> _Goal of the exercise_:
Please take the records that follow and repeat exactly the lines starting with the line with "２ 法第十条の三の三第一項に" and going on through the line with "３ 法第十条の三の三第一項に規定する政令で定める者は、次に掲げる者とする。".

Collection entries
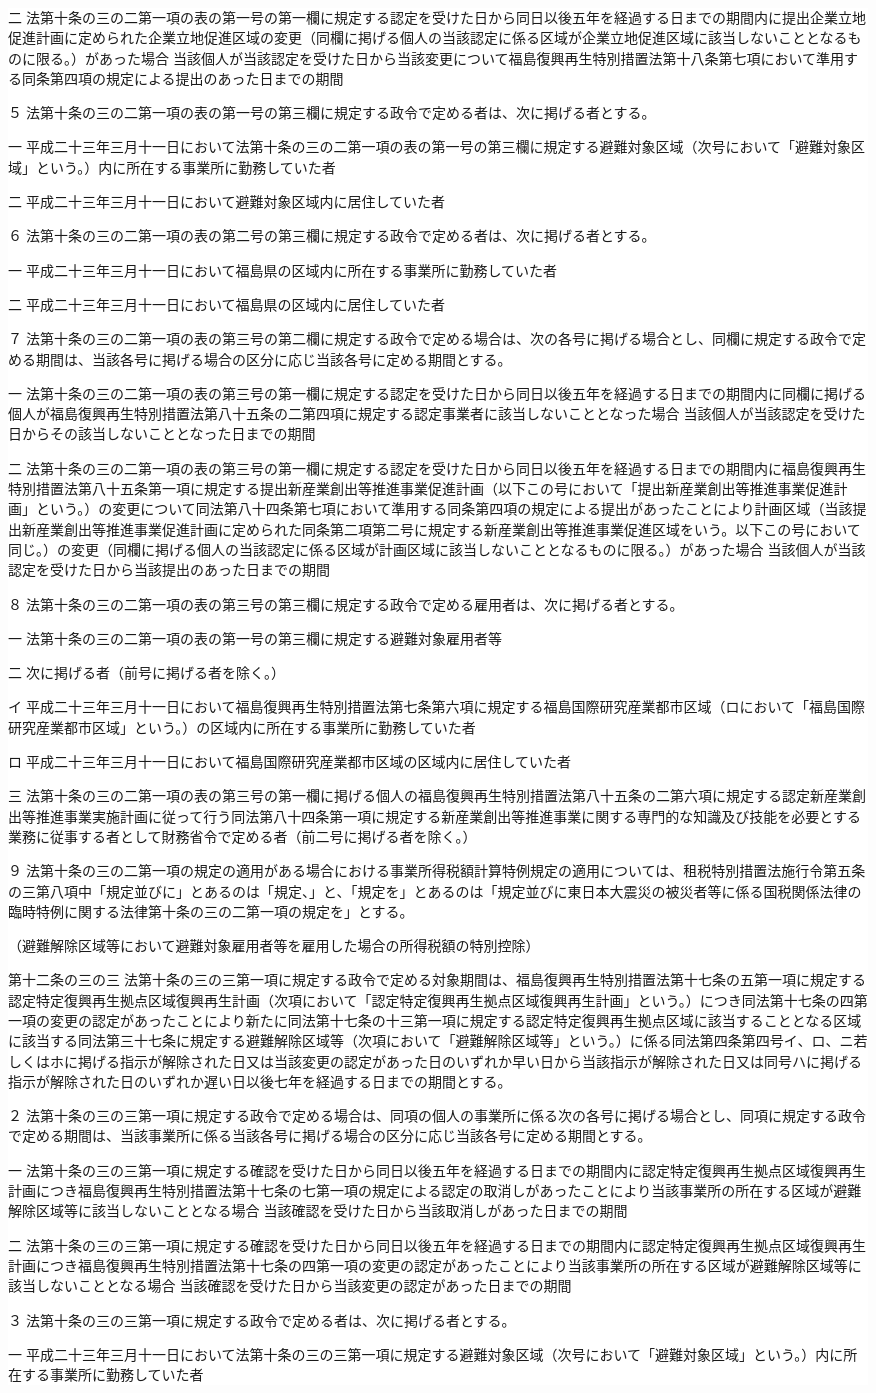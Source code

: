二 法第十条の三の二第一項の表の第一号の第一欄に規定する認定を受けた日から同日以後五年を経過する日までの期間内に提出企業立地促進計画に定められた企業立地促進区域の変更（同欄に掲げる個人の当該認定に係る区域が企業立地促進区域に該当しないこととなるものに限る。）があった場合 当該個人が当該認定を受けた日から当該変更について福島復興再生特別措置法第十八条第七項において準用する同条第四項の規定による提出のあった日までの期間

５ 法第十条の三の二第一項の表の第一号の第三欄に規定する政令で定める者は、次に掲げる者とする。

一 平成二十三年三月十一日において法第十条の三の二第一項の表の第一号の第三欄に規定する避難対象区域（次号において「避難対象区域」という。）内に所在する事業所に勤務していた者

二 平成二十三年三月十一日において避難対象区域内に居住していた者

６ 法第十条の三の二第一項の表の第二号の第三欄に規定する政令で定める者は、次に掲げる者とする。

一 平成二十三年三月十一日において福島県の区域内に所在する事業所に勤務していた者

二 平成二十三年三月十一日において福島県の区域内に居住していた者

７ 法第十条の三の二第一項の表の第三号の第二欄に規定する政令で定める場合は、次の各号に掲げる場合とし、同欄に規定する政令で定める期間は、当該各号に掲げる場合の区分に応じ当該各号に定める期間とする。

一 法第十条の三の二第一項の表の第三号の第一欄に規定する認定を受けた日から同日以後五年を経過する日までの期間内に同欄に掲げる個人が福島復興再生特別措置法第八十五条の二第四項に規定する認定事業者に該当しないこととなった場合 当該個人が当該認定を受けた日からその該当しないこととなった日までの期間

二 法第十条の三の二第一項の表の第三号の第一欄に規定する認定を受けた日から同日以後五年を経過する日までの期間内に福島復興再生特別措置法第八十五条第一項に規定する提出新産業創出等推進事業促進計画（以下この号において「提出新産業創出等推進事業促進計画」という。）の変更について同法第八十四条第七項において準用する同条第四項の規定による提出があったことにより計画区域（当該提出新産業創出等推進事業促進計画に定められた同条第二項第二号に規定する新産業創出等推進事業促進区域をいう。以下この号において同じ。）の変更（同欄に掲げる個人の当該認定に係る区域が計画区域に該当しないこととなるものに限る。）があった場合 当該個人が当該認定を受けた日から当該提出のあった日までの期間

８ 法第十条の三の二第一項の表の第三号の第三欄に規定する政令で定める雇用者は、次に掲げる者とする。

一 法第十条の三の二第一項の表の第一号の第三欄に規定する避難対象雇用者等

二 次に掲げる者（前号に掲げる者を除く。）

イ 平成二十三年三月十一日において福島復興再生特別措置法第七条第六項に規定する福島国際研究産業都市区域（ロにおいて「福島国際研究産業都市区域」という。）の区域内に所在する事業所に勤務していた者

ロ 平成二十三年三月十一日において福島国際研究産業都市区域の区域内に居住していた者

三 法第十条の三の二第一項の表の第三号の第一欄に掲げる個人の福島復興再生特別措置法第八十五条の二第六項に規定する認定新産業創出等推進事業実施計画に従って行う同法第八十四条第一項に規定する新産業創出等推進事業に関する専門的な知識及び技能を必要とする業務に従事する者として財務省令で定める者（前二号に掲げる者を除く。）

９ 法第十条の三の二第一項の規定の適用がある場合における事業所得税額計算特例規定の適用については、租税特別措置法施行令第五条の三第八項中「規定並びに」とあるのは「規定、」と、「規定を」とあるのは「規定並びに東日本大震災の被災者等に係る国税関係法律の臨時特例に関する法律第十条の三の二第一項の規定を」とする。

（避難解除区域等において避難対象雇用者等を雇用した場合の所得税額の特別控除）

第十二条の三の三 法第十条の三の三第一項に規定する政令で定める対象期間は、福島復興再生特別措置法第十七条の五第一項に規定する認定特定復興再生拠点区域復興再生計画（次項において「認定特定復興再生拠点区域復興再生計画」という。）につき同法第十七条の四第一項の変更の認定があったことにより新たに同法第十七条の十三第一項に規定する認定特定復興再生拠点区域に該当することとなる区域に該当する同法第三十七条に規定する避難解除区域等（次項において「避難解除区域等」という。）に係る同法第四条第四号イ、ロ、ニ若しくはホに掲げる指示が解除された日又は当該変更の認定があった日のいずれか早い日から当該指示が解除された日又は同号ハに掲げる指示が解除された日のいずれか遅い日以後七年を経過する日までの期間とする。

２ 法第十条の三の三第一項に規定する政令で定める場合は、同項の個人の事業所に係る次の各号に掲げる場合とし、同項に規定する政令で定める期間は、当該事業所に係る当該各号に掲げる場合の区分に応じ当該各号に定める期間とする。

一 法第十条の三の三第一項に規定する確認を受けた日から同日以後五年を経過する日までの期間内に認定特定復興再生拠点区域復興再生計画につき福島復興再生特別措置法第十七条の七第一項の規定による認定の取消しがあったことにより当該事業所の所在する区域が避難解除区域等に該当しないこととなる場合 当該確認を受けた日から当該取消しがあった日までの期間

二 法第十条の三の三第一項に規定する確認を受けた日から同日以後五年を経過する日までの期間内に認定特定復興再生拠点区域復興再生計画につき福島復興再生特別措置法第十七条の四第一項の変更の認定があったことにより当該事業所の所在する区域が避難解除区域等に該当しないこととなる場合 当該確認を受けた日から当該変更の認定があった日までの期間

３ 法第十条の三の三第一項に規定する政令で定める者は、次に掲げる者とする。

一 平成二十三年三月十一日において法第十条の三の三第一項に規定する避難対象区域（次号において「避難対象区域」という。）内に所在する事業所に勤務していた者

> _Solution_:
２ 法第十条の三の三第一項に規定する政令で定める場合は、同項の個人の事業所に係る次の各号に掲げる場合とし、同項に規定する政令で定める期間は、当該事業所に係る当該各号に掲げる場合の区分に応じ当該各号に定める期間とする。

一 法第十条の三の三第一項に規定する確認を受けた日から同日以後五年を経過する日までの期間内に認定特定復興再生拠点区域復興再生計画につき福島復興再生特別措置法第十七条の七第一項の規定による認定の取消しがあったことにより当該事業所の所在する区域が避難解除区域等に該当しないこととなる場合 当該確認を受けた日から当該取消しがあった日までの期間

二 法第十条の三の三第一項に規定する確認を受けた日から同日以後五年を経過する日までの期間内に認定特定復興再生拠点区域復興再生計画につき福島復興再生特別措置法第十七条の四第一項の変更の認定があったことにより当該事業所の所在する区域が避難解除区域等に該当しないこととなる場合 当該確認を受けた日から当該変更の認定があった日までの期間

３ 法第十条の三の三第一項に規定する政令で定める者は、次に掲げる者とする。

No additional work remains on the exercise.